### WHAT YOU ARE ASKED TO DO
Leaving out the pictures, return each line of the entries from the first through the line with "for most matrices.", and only those lines.

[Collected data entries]
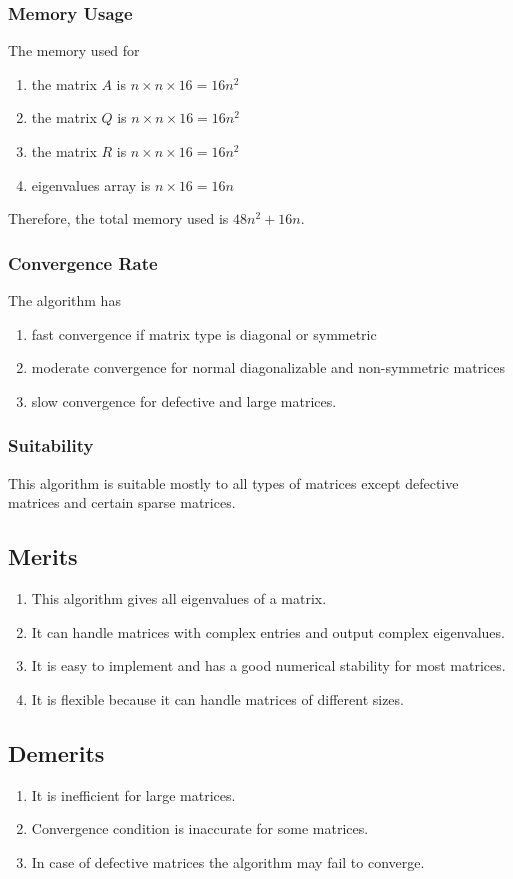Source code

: \documentclass[12pt,a4paper]{article}
\begin{document}
\subsubsection{Memory Usage}
The memory used for 
\begin{enumerate}
    \item the matrix $A$ is $n\times n\times 16 = 16n^2$ 
    \item the matrix $Q$ is $n\times n\times 16 = 16n^2$ 
     \item the matrix $R$ is $n\times n\times 16 = 16n^2$ 
     \item eigenvalues array is $n\times 16 = 16n$
\end{enumerate}
Therefore, the total memory used is $48n^2 + 16n$.
\subsubsection{Convergence Rate}
The algorithm has
\begin{enumerate}
    \item fast convergence if matrix type is diagonal or symmetric
    \item moderate convergence for normal diagonalizable and non-symmetric matrices
    \item slow convergence for defective and large matrices.
\end{enumerate}
\subsubsection{Suitability}
This algorithm is suitable mostly to all types of matrices except defective matrices and certain sparse matrices.
\subsection{Merits}
\begin{enumerate}
    \item This algorithm gives all eigenvalues of a matrix.
    \item It can handle matrices with complex entries and output complex eigenvalues.
    \item It is easy to implement and has a good numerical stability for most matrices.
    \item It is flexible because it can handle matrices of different sizes.
\end{enumerate}
\subsection{Demerits}
\begin{enumerate}
    \item It is inefficient for large matrices.
    \item Convergence condition is inaccurate for some matrices.
    \item In case of defective matrices the algorithm may fail to converge.
\end{enumerate}
\end{document}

### OUTPUT OF THE TASK
Source code

: \documentclass[12pt,a4paper]{article}
\begin{document}
\subsubsection{Memory Usage}
The memory used for 
\begin{enumerate}
    \item the matrix $A$ is $n\times n\times 16 = 16n^2$ 
    \item the matrix $Q$ is $n\times n\times 16 = 16n^2$ 
     \item the matrix $R$ is $n\times n\times 16 = 16n^2$ 
     \item eigenvalues array is $n\times 16 = 16n$
\end{enumerate}
Therefore, the total memory used is $48n^2 + 16n$.
\subsubsection{Convergence Rate}
The algorithm has
\begin{enumerate}
    \item fast convergence if matrix type is diagonal or symmetric
    \item moderate convergence for normal diagonalizable and non-symmetric matrices
    \item slow convergence for defective and large matrices.
\end{enumerate}
\subsubsection{Suitability}
This algorithm is suitable mostly to all types of matrices except defective matrices and certain sparse matrices.
\subsection{Merits}
\begin{enumerate}
    \item This algorithm gives all eigenvalues of a matrix.
    \item It can handle matrices with complex entries and output complex eigenvalues.
    \item It is easy to implement and has a good numerical stability for most matrices.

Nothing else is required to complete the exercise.